Medical Student Children's Hospital of Philadelphia Philadelphia, Pennsylvania, United States
Introduction: Vagus Nerve Stimulation (VNS) is an established therapy for drug-resistant epilepsy. While generally considered safe, surgical complications associated with device implantation can occur. Previous large studies have reported non-zero rates of infection and device explantation. This study aims to evaluate the surgical complication profile in a large, single-center, single-surgeon pediatric VNS cohort.
Methods: A retrospective review of 191 pediatric patients (age 19 or under) who underwent VNS implantation by the senior author at Children’s Hospital of Philadelphia was conducted. Patient data were collected through 90 days pre- and post-procedure, including admissions, emergency room visits, neurology and neurosurgery office visits, and phone encounters. Specific complications, such as hoarseness, cough, fever, and hematoma were recorded and quantified. Changes in the frequency of admissions and emergency room visits were compared pre- and post-procedure, with a subanalysis focused on seizure-related events.
Results: There were zero cases of infection or explantation. Cough occurred in 9 patients, temporary hoarseness in 4 patients, operative wound dehiscence in 1 patient, non-operative chest hematoma in 1 patient. There was a statistically significant decrease in hospital admissions 90 days after the procedure compared to 90 days before the procedure (0.224 vs 0.375 per patient, p-value = 0.004382), and a decrease in total seizure-related admissions (0.068 vs 0.245 per patient, p-value = 1.027e-05). There were no significant differences in ER visits or admissions 30-day pre- vs post- comparisons.

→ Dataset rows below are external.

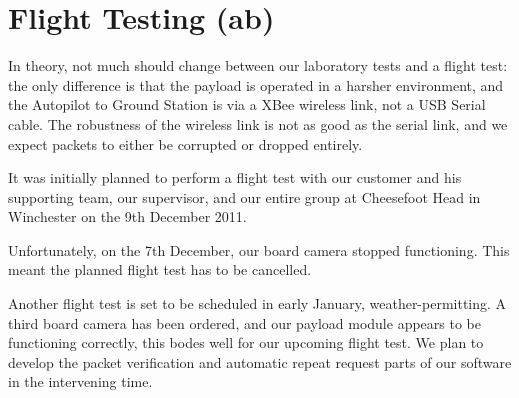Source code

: 
\section{Flight Testing (ab)}

In theory, not much should change between our laboratory tests and a flight 
test: the only difference is that the payload is operated in a 
harsher environment, and the Autopilot to Ground Station is via a XBee wireless 
link, not a USB Serial cable. The robustness of the wireless link is 
not as good as the serial link, and we expect packets to either be corrupted 
or dropped entirely.

It was initially planned to perform a flight test with our customer and his 
supporting team, our supervisor, and our entire group at Cheesefoot Head in 
Winchester on the 9th December 2011.

Unfortunately, on the 7th December, our board camera stopped functioning. 
This meant the planned flight test has to be cancelled.

Another flight test is set to be scheduled in early January, weather-permitting. 
A third board camera has been ordered, and our payload module appears to be 
functioning correctly, this bodes well for our upcoming flight test. We plan to develop the packet verification and 
automatic repeat request parts of our software in the intervening time.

Conclusion : This single-center, single-surgeon study demonstrates a favorable surgical complication profile for pediatric VNS implantation, with zero reported cases of infection or device explantation. While further long-term follow-up is necessary, these findings suggest that a standardized, high-volume approach to VNS surgery may contribute to reduced complication rates. Furthermore, the benefit of VNS in children may be seen within 90 days as reduction in admissions and seizure-related admissions.